Building ML potentials with AML

From ChemWiki

This page includes a short tutorial on how to install the AML package on Imperial's cluster and set up all the necessary tools to run it.

n2p2 is the main software used by the AML package to build the neural network potentials, which has to be downloaded and compiled correctly first. However, the compilation requires quite a few tools, and it can be cumbersome to download and install them individually. To make this task easier, we can install CP2K first which comes with a lot of tools that can be used by n2p2, so we don't have to install them manually.

Installation of CP2K version 8.1

Installation of OpenMPI

The first step is to install OpenMPI. Here is a fantastic tutorial on how to do that. After step 7 in that tutorial, run this command together with the other 2 as well.

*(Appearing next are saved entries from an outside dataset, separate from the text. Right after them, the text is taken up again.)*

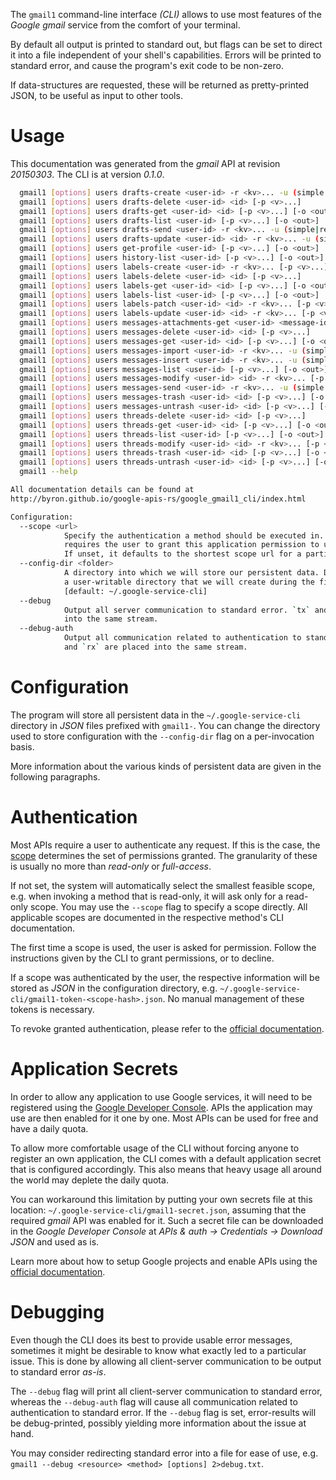 <!---
DO NOT EDIT !
This file was generated automatically from 'src/mako/cli/README.md.mako'
DO NOT EDIT !
-->
The `gmail1` command-line interface *(CLI)* allows to use most features of the *Google gmail* service from the comfort of your terminal.

By default all output is printed to standard out, but flags can be set to direct it into a file independent of your shell's
capabilities. Errors will be printed to standard error, and cause the program's exit code to be non-zero.

If data-structures are requested, these will be returned as pretty-printed JSON, to be useful as input to other tools.

# Usage

This documentation was generated from the *gmail* API at revision *20150303*. The CLI is at version *0.1.0*.

```bash
  gmail1 [options] users drafts-create <user-id> -r <kv>... -u (simple|resumable) <file> <mime> [-p <v>...] [-o <out>]
  gmail1 [options] users drafts-delete <user-id> <id> [-p <v>...]
  gmail1 [options] users drafts-get <user-id> <id> [-p <v>...] [-o <out>]
  gmail1 [options] users drafts-list <user-id> [-p <v>...] [-o <out>]
  gmail1 [options] users drafts-send <user-id> -r <kv>... -u (simple|resumable) <file> <mime> [-p <v>...] [-o <out>]
  gmail1 [options] users drafts-update <user-id> <id> -r <kv>... -u (simple|resumable) <file> <mime> [-p <v>...] [-o <out>]
  gmail1 [options] users get-profile <user-id> [-p <v>...] [-o <out>]
  gmail1 [options] users history-list <user-id> [-p <v>...] [-o <out>]
  gmail1 [options] users labels-create <user-id> -r <kv>... [-p <v>...] [-o <out>]
  gmail1 [options] users labels-delete <user-id> <id> [-p <v>...]
  gmail1 [options] users labels-get <user-id> <id> [-p <v>...] [-o <out>]
  gmail1 [options] users labels-list <user-id> [-p <v>...] [-o <out>]
  gmail1 [options] users labels-patch <user-id> <id> -r <kv>... [-p <v>...] [-o <out>]
  gmail1 [options] users labels-update <user-id> <id> -r <kv>... [-p <v>...] [-o <out>]
  gmail1 [options] users messages-attachments-get <user-id> <message-id> <id> [-p <v>...] [-o <out>]
  gmail1 [options] users messages-delete <user-id> <id> [-p <v>...]
  gmail1 [options] users messages-get <user-id> <id> [-p <v>...] [-o <out>]
  gmail1 [options] users messages-import <user-id> -r <kv>... -u (simple|resumable) <file> <mime> [-p <v>...] [-o <out>]
  gmail1 [options] users messages-insert <user-id> -r <kv>... -u (simple|resumable) <file> <mime> [-p <v>...] [-o <out>]
  gmail1 [options] users messages-list <user-id> [-p <v>...] [-o <out>]
  gmail1 [options] users messages-modify <user-id> <id> -r <kv>... [-p <v>...] [-o <out>]
  gmail1 [options] users messages-send <user-id> -r <kv>... -u (simple|resumable) <file> <mime> [-p <v>...] [-o <out>]
  gmail1 [options] users messages-trash <user-id> <id> [-p <v>...] [-o <out>]
  gmail1 [options] users messages-untrash <user-id> <id> [-p <v>...] [-o <out>]
  gmail1 [options] users threads-delete <user-id> <id> [-p <v>...]
  gmail1 [options] users threads-get <user-id> <id> [-p <v>...] [-o <out>]
  gmail1 [options] users threads-list <user-id> [-p <v>...] [-o <out>]
  gmail1 [options] users threads-modify <user-id> <id> -r <kv>... [-p <v>...] [-o <out>]
  gmail1 [options] users threads-trash <user-id> <id> [-p <v>...] [-o <out>]
  gmail1 [options] users threads-untrash <user-id> <id> [-p <v>...] [-o <out>]
  gmail1 --help

All documentation details can be found at
http://byron.github.io/google-apis-rs/google_gmail1_cli/index.html

Configuration:
  --scope <url>  
            Specify the authentication a method should be executed in. Each scope 
            requires the user to grant this application permission to use it.
            If unset, it defaults to the shortest scope url for a particular method.
  --config-dir <folder>
            A directory into which we will store our persistent data. Defaults to 
            a user-writable directory that we will create during the first invocation.
            [default: ~/.google-service-cli]
  --debug
            Output all server communication to standard error. `tx` and `rx` are placed 
            into the same stream.
  --debug-auth
            Output all communication related to authentication to standard error. `tx` 
            and `rx` are placed into the same stream.

```

# Configuration

The program will store all persistent data in the `~/.google-service-cli` directory in *JSON* files prefixed with `gmail1-`.  You can change the directory used to store configuration with the `--config-dir` flag on a per-invocation basis.

More information about the various kinds of persistent data are given in the following paragraphs.

# Authentication

Most APIs require a user to authenticate any request. If this is the case, the [scope][scopes] determines the 
set of permissions granted. The granularity of these is usually no more than *read-only* or *full-access*.

If not set, the system will automatically select the smallest feasible scope, e.g. when invoking a
method that is read-only, it will ask only for a read-only scope. 
You may use the `--scope` flag to specify a scope directly. 
All applicable scopes are documented in the respective method's CLI documentation.

The first time a scope is used, the user is asked for permission. Follow the instructions given 
by the CLI to grant permissions, or to decline.

If a scope was authenticated by the user, the respective information will be stored as *JSON* in the configuration
directory, e.g. `~/.google-service-cli/gmail1-token-<scope-hash>.json`. No manual management of these tokens
is necessary.

To revoke granted authentication, please refer to the [official documentation][revoke-access].

# Application Secrets

In order to allow any application to use Google services, it will need to be registered using the 
[Google Developer Console][google-dev-console]. APIs the application may use are then enabled for it
one by one. Most APIs can be used for free and have a daily quota.

To allow more comfortable usage of the CLI without forcing anyone to register an own application, the CLI
comes with a default application secret that is configured accordingly. This also means that heavy usage
all around the world may deplete the daily quota.

You can workaround this limitation by putting your own secrets file at this location: 
`~/.google-service-cli/gmail1-secret.json`, assuming that the required *gmail* API 
was enabled for it. Such a secret file can be downloaded in the *Google Developer Console* at 
*APIs & auth -> Credentials -> Download JSON* and used as is.

Learn more about how to setup Google projects and enable APIs using the [official documentation][google-project-new].


# Debugging

Even though the CLI does its best to provide usable error messages, sometimes it might be desirable to know
what exactly led to a particular issue. This is done by allowing all client-server communication to be 
output to standard error *as-is*.

The `--debug` flag will print all client-server communication to standard error, whereas the `--debug-auth` flag
will cause all communication related to authentication to standard error.
If the `--debug` flag is set, error-results will be debug-printed, possibly yielding more information about the 
issue at hand.

You may consider redirecting standard error into a file for ease of use, e.g. `gmail1 --debug <resource> <method> [options] 2>debug.txt`.


[scopes]: https://developers.google.com/+/api/oauth#scopes
[revoke-access]: http://webapps.stackexchange.com/a/30849
[google-dev-console]: https://console.developers.google.com/
[google-project-new]: https://developers.google.com/console/help/new/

echo "OMPI_HOME=$HOME/opt/openmpi/" >> ~/.bashrc

This should set up OpenMPI correctly. To use OpenMPI (or, to let the system know that you have OpenMPI), run this every time when a new terminal session starts.

source ~/.bashrc

Installation of CP2K

Now we can install CP2K. The first step is to clone the GitHub repository.

git clone -b support/v8.1 --recursive https://github.com/cp2k/cp2k.git cp2k

Now we have already cloned it into a directory called cp2k, we need to go to that directory and run the following command

cd tools/toolchain/
./install_cp2k_toolchain.sh --no-check-certificate --with-elpa=no

After these commands there will be instructions (and/or ERRORs) at the end. Follow the instructions, if the above command is successful the instruction will ask you to do something like this

source install/setup
cp /install/arch/* ~/cp2k/arch/
cd ~/cp2k
make ARCH=local VERSION="ssmp sdbg psmp pdbg" &> make.log

This whole process can take hours so be patient. With CP2K installed and compiled, we can use the tools included to build n2p2.

Installation of n2p2

This documentation of n2p2 gives some instruction on how to build the software. However, to actually build the software, we will need some of the packages we installed with CP2K. We do this by including the tools in the ~/.bashrc file using the same 'echo' command as before.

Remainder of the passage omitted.